Learning Optimal Filters Using Variational Inference
Eviatar Bach, Ricardo Baptista, Enoch Luk, Andrew Stuart
TL;DR
This paper introduces a variational inference framework to learn parameterized analysis maps for data assimilation, aiming to improve the filtering distribution in high-dimensional nonlinear systems. By formulating an objective that minimizes the KL divergence between approximate and forecast posteriors and incorporating a likelihood term, the authors derive offline, online, and sample-based formulations for learning $A_\theta$ (or an equivalent transport map $T_\theta$) that update forecasts with observations.
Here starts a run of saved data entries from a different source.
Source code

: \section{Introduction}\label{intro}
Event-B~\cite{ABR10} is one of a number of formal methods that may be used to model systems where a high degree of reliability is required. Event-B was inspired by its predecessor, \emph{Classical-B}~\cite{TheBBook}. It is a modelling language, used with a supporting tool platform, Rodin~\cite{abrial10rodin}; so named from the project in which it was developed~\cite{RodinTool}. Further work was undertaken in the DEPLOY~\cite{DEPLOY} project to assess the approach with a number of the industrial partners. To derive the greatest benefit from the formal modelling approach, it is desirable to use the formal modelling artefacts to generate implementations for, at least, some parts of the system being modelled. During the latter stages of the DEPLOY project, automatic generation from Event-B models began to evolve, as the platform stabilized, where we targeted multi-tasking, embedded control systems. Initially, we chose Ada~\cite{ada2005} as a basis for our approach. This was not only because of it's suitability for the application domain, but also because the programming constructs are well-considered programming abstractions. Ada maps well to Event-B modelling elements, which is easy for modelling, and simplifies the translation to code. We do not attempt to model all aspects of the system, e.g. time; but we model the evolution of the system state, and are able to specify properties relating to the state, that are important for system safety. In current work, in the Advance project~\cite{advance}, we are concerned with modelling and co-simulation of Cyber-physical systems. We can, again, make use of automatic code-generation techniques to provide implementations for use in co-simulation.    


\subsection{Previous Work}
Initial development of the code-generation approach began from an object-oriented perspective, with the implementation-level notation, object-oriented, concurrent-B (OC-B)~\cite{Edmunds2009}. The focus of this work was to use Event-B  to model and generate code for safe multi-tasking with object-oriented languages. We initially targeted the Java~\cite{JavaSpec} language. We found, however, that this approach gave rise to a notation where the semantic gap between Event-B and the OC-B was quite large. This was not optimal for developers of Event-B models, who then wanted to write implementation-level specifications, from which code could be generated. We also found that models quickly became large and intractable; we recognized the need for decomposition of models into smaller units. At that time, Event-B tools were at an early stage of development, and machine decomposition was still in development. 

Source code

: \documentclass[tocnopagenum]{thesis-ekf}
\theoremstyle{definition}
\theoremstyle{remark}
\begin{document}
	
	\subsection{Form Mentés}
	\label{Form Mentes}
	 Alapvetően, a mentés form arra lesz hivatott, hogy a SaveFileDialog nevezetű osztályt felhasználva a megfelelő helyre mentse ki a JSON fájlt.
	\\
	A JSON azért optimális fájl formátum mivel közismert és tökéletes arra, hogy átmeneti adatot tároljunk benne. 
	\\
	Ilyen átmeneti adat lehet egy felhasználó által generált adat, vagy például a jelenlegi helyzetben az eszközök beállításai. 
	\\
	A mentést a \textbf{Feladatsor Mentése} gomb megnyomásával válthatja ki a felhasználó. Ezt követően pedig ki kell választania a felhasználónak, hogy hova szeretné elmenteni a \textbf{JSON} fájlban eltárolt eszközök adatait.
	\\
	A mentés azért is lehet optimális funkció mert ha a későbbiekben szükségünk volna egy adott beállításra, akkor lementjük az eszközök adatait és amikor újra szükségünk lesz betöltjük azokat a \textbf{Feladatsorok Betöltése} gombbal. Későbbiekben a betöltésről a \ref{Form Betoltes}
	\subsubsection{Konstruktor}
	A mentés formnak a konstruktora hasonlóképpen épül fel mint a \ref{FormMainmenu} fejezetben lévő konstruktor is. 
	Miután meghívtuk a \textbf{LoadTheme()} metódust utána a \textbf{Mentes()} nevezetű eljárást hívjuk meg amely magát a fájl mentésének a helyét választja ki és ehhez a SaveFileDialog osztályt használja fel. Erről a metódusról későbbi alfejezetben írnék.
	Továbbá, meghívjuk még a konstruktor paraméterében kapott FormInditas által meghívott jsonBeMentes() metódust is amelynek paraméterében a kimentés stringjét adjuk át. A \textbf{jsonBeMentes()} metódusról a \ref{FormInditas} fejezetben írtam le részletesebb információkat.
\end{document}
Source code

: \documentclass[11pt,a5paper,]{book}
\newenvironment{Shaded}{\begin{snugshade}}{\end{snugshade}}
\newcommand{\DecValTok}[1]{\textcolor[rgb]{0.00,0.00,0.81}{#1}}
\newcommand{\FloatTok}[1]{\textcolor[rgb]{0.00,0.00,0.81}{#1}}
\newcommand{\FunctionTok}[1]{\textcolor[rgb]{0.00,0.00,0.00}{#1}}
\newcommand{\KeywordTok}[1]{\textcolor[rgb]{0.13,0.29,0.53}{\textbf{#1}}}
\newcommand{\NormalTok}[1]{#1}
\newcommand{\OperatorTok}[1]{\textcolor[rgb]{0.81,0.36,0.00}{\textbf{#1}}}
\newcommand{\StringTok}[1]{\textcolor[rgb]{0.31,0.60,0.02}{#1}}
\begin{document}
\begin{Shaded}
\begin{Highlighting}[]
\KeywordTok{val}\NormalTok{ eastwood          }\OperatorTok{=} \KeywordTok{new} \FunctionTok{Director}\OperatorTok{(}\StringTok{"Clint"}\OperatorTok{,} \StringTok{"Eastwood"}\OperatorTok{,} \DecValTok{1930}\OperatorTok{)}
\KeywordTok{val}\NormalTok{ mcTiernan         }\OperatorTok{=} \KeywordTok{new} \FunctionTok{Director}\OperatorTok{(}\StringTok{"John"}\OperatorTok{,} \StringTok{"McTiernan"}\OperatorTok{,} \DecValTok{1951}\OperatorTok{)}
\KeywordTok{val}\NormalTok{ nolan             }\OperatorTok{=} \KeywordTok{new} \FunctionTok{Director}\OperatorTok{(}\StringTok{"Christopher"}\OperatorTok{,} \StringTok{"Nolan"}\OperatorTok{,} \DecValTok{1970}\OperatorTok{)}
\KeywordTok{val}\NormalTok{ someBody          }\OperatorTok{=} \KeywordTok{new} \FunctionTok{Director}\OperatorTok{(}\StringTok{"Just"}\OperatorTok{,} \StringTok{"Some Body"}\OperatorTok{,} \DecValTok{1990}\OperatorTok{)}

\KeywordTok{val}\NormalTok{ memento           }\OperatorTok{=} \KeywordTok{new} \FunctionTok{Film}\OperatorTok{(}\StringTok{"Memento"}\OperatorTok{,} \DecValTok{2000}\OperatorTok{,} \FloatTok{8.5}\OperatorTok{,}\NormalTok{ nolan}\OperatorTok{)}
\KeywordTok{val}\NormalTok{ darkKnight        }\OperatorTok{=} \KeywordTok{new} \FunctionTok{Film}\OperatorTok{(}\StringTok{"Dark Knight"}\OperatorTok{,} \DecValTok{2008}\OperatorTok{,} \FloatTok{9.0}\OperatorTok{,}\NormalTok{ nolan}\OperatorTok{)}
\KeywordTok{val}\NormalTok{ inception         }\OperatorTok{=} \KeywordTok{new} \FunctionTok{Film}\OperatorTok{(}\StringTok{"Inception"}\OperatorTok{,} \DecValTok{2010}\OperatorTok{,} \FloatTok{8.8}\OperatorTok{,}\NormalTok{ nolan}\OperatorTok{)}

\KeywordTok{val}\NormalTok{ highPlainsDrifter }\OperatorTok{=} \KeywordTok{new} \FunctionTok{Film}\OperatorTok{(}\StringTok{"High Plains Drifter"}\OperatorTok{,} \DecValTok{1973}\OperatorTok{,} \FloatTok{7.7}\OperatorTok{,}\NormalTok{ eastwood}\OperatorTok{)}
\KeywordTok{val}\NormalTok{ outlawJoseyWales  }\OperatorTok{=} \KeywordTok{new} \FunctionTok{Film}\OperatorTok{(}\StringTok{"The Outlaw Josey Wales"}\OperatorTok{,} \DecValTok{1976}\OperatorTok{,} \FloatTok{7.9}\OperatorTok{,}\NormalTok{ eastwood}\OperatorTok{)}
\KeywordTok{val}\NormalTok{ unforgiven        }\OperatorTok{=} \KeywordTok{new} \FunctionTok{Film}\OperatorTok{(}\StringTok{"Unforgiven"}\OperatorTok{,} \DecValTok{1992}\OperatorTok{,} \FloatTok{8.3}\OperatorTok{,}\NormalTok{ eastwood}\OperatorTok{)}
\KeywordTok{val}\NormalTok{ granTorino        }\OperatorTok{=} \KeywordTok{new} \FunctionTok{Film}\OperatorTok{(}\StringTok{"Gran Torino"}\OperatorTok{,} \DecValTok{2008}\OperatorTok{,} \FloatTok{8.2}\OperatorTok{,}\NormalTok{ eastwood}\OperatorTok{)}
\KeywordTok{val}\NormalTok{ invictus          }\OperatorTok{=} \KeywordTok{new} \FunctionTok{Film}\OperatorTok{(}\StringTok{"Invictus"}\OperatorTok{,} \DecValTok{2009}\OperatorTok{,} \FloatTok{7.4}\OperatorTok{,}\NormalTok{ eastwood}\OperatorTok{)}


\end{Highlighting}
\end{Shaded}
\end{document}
The framework is validated across linear and nonlinear models, including a stable linear system, Lorenz '96, and Kuramoto–Sivashinsky, demonstrating learning of a fixed Kalman gain, inflation, and localization parameters in EnKF, and illustrating the potential to design new learned filtering algorithms. Overall, the method provides a probabilistically principled route to tailor data assimilation operators to data, reducing bias and enabling flexible, learned filters with practical impact for weather, climate, and related applications.
Abstract
Filtering - the task of estimating the conditional distribution for states of a dynamical system given partial and noisy observations - is important in many areas of science and engineering, including weather and climate prediction. However, the filtering distribution is generally intractable to obtain for high-dimensional, nonlinear systems. Filters used in practice, such as the ensemble Kalman filter (EnKF), provide biased probabilistic estimates for nonlinear systems and have numerous tuning parameters. Here, we present a framework for learning a parameterized analysis map - the transformation that takes samples from a forecast distribution, and combines with an observation, to update the approximate filtering distribution - using variational inference. In principle this can lead to a better approximation of the filtering distribution, and hence smaller bias. We show that this methodology can be used to learn the gain matrix, in an affine analysis map, for filtering linear and nonlinear dynamical systems; we also study the learning of inflation and localization parameters for an EnKF. The framework developed here can also be used to learn new filtering algorithms with more general forms for the analysis map.